Derrick Gordon, the first openly gay Division 1 basketball player who came out while at UMass, is now starting at Seton Hall where teammates have embraced him. The news is more positive as Seton Hall is a Catholic school with an anti-LGBT history.
“I have a great group of guys. I got them all together and said, ‘Hey, we've got a chance to get Derrick. Everyone knows. Does anybody have an issue?' They all looked at me and said, ‘Coach, as long as he can help us win games, that's what it's all about,'” [Kevin] Willard said at the team's media day on Thursday. “They've welcomed him. He has been great. He has spent the extra time getting to know the guys. His personal life is his personal life. No one asks me about my personal life, I don't ask about anyone else's personal life. So we're just happy to have him. We're happy to have a great role model on and off the court.”

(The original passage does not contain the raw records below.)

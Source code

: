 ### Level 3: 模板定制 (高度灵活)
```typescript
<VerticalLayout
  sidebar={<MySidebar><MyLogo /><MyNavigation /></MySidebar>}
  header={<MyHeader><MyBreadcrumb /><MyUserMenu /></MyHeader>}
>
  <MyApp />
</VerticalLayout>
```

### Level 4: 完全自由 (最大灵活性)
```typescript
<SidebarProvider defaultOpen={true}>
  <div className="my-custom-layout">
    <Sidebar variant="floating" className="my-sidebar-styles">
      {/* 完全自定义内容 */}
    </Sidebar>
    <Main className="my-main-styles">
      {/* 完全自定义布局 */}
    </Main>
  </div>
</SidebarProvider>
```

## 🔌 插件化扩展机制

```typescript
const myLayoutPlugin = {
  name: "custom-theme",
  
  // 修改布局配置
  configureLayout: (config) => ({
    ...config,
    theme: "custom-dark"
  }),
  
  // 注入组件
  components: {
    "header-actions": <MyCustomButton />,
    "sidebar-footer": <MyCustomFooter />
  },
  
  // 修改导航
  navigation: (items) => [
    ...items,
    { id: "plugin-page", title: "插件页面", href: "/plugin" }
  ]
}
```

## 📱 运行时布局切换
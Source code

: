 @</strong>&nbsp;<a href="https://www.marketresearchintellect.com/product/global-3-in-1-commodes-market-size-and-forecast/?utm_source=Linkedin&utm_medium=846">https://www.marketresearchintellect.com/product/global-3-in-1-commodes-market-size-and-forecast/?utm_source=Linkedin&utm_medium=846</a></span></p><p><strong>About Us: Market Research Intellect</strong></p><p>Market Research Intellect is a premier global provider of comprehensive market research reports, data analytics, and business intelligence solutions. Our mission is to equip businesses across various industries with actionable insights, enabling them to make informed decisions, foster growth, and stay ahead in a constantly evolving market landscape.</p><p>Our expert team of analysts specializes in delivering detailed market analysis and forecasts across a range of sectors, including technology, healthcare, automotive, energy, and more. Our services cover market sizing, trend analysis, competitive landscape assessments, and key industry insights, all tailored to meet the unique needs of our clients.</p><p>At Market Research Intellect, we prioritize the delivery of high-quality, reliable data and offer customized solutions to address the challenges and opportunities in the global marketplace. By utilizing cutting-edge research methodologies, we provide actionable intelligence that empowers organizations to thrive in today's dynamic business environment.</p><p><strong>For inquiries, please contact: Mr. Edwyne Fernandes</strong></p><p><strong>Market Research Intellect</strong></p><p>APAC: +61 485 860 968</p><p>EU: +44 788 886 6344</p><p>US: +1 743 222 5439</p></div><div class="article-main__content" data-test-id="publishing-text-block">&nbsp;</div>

Gordon told NJ.com that he faced “blatant homophobia” in his transfer process but none from Seton Hall:
“Not once. And I'm so surprised. My teammates, I'm very good friends with just about all of them, but I'm real close to Veer (Singh) and Myles (Carter). We talk a lot, we talk about relationship stuff and just anything, just bonding like anybody else. They don't look at me as an outsider. At the end of the day, yeah, I'm gay. But trust me, it's not going to change who I am as a person.”